** How to complete this task **
Give back the entries that follow exactly as written. Any picture gets left out.

###

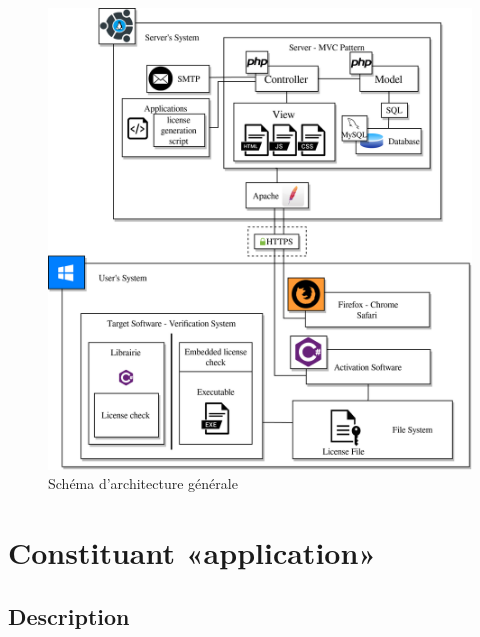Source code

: \begin{figure}[h!]
	\centering
	\includegraphics{../png/DAT_general.png}
	\caption{Schéma d'architecture générale}
	\label{fig:fig1}
\end{figure}
\newpage

\section{Constituant «application»}

\subsection{Description}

###

** Written solution **
Source code

: \begin{figure}[h!]
	\centering
	\includegraphics{../png/DAT_general.png}
	\caption{Schéma d'architecture générale}
	\label{fig:fig1}
\end{figure}
\newpage

\section{Constituant «application»}

\subsection{Description}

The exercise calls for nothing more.